La telaraña ya no es rígida, se tensa al encontrar una superficie a la que adherirse y Spidi se inclina en esa dirección. ¿Quién lo iba a imaginar hace dieciséis años? Cada traje se ve, y parece, aunque no sea así, sonar y moverse diferente. Peter hace piruetas con cada impulso al balancearse, y la sensación de velocidad y movimiento casi te hacen libre; tanto es así que te cruzas todo el mapa de extremo a extremo por pura diversión.

Spider-Man a través de toda una vida

El niño, ahora adulto, enciende la consola y, en menos de lo que tardan unos fideos chinos en prepararse, está en mitad de Nueva York. La ciudad se abre ante él, lista para dejar que suba a alguno de sus rascacielos y contemplarla ensimismado. Sus calles están llenas de vida, el vaho sale del alcantarillado y la gente, que va de aquí para allá, juega al baloncesto en las canchas o habla por teléfono. Si te ven, se paran para que les saludes. El claxon del tráfico suena de vez en cuando, sobre todo si te paras en mitad de la calle.

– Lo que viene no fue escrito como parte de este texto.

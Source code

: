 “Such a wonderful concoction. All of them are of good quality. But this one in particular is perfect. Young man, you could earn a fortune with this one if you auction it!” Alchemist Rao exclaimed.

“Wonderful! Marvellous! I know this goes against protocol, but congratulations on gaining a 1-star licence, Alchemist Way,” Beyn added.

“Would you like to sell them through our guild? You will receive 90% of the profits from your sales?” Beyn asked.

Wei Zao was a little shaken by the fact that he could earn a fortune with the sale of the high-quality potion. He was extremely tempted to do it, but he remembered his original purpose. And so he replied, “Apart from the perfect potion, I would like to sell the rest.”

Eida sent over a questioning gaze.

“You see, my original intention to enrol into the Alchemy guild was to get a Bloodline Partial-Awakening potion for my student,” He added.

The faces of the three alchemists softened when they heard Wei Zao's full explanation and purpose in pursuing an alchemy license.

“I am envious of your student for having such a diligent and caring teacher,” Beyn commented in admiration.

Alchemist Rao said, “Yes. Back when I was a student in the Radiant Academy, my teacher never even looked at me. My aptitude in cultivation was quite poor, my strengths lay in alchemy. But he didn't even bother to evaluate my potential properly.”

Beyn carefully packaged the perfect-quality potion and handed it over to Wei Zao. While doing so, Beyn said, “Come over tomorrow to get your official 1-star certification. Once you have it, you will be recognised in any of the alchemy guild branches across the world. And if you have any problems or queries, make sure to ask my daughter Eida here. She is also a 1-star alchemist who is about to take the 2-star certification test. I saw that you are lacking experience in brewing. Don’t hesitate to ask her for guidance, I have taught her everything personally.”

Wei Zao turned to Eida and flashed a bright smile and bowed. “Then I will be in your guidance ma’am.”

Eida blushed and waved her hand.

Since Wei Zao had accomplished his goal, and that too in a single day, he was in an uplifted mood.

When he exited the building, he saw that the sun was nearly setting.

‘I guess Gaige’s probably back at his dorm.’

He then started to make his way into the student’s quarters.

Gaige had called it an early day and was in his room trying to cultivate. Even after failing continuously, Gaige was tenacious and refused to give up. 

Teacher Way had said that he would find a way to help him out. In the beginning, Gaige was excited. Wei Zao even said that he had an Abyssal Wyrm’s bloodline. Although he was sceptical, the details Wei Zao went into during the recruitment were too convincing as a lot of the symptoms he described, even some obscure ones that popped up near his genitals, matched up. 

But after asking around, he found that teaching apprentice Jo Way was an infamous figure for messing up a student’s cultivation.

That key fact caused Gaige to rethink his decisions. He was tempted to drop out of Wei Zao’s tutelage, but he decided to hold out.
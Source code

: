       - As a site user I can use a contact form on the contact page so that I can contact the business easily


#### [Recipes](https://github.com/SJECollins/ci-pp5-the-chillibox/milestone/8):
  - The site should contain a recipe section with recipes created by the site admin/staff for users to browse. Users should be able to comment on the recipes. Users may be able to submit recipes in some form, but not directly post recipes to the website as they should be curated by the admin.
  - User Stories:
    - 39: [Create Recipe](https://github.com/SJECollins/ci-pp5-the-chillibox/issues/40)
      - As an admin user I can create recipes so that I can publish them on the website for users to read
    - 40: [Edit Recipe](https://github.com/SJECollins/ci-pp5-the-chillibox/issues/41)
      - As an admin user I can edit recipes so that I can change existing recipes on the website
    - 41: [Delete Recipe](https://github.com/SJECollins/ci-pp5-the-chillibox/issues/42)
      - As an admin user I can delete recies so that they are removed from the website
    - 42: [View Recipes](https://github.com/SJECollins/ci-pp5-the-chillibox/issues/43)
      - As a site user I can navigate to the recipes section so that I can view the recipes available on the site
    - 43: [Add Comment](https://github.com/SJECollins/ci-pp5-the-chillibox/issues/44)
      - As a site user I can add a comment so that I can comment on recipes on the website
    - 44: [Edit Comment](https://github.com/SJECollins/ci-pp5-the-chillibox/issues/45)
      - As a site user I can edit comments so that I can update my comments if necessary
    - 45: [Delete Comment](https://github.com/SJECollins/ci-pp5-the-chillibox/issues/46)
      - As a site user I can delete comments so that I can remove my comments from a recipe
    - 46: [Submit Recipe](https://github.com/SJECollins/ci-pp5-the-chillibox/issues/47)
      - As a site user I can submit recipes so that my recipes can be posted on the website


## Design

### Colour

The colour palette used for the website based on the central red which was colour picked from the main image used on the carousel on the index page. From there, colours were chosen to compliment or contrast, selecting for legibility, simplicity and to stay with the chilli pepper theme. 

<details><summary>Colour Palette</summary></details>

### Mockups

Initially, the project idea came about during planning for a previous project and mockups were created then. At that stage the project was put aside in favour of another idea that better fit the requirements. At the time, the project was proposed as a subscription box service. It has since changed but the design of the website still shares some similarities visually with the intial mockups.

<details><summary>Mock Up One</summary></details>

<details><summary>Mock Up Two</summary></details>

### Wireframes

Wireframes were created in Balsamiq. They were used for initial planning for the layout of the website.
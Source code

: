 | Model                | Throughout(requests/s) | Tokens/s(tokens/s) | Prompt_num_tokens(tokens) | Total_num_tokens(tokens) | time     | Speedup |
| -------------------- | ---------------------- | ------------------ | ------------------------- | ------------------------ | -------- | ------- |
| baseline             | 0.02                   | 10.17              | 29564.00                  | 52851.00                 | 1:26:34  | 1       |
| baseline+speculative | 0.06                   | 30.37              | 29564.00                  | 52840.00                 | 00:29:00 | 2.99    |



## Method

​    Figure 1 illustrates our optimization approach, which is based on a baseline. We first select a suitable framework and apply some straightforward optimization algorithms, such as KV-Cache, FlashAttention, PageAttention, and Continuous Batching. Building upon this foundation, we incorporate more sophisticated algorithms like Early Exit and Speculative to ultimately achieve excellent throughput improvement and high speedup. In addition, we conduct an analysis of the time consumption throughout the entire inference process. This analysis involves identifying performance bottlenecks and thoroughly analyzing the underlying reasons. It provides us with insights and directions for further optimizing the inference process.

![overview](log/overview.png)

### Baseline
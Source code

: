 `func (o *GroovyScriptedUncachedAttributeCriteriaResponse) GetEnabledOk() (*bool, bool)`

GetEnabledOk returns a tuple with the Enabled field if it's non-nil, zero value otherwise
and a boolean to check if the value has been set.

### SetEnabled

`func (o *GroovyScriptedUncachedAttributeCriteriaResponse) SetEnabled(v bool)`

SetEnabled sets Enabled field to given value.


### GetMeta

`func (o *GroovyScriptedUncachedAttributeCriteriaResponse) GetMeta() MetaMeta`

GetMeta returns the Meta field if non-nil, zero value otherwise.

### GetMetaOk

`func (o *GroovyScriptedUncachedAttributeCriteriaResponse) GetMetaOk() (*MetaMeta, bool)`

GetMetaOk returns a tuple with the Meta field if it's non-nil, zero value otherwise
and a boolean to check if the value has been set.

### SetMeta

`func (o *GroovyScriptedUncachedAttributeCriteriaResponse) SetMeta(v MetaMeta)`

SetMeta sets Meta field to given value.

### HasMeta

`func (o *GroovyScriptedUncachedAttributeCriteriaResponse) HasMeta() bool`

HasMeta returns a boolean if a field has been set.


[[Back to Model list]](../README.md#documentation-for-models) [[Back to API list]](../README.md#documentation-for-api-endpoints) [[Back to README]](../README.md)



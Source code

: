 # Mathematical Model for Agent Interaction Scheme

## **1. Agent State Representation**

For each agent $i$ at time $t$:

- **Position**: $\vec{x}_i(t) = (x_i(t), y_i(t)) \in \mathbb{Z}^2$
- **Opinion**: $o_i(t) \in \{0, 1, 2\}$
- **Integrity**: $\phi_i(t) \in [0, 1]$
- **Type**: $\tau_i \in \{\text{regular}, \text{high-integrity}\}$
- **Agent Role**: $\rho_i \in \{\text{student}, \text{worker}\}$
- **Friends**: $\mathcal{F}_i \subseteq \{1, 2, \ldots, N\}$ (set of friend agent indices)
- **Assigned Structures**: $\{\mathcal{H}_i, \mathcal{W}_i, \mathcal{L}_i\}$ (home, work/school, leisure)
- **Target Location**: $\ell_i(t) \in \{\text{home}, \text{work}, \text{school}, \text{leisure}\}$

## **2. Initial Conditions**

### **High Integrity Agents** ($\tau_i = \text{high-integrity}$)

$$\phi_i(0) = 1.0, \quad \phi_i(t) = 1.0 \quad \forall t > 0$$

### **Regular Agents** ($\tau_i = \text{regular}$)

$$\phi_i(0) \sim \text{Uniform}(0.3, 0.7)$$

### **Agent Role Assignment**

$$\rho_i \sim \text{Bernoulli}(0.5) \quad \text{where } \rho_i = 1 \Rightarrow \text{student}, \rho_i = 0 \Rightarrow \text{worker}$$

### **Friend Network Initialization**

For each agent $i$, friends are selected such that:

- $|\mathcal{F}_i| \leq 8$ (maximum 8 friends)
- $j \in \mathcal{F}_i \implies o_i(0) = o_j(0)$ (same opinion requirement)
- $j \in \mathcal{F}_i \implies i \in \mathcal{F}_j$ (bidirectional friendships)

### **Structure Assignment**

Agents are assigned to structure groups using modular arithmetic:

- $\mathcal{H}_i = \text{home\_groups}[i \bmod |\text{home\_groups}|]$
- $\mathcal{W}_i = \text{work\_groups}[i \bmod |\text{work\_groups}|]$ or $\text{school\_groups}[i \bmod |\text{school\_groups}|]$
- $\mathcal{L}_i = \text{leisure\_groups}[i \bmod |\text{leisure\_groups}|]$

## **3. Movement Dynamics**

Mientras se balancea, un aviso entra por la radio de la policía: es hora de lanzarse a la acción, de ser un héroe. Comunican que una mujer ha sido secuestrada e indican el lugar aproximado; no está lejos. Creen que está encerrada en el maletero de un coche. Así que se deja caer, sintiendo el aire apartándose a su alrededor, y sigue el radar de su traje.

Al cabo de unos segundos la encuentra. La misión ha sido completada, es hora de volver a dar vueltas por la ciudad, de un lado a otro, recogiendo palomas y limpiando la polución de los barrios neoyorquinos.

Esta última entrega le ha dado lo que muchas compañías buscan con desesperación: le ha hecho sentir lo mismo que cuando lanzó su primera telaraña pegada directamente en el cielo. Ahora puede escoger el traje que quiera y sentirse totalmente libre como en aquella PlayStation 2, aunque su mente esté repasando, constante e incansable, todo aquello que le atormenta.

Este niño viejo lleva disfrutando de los videojuegos y de las películas del hombre-araña desde su infancia y ahora, con el paso de los años, agradece el ser capaz de valorarlo. Este texto pretende ser la prueba de ello y espera que «Spider-Man a través de toda una vida» haya sido de tu agrado, querido lector.

Ahora, pongámonos el traje, subamos a la cima del Empire State y dejémonos caer para balancearnos en el mismo instante en el que el suelo nos quiera abrazar.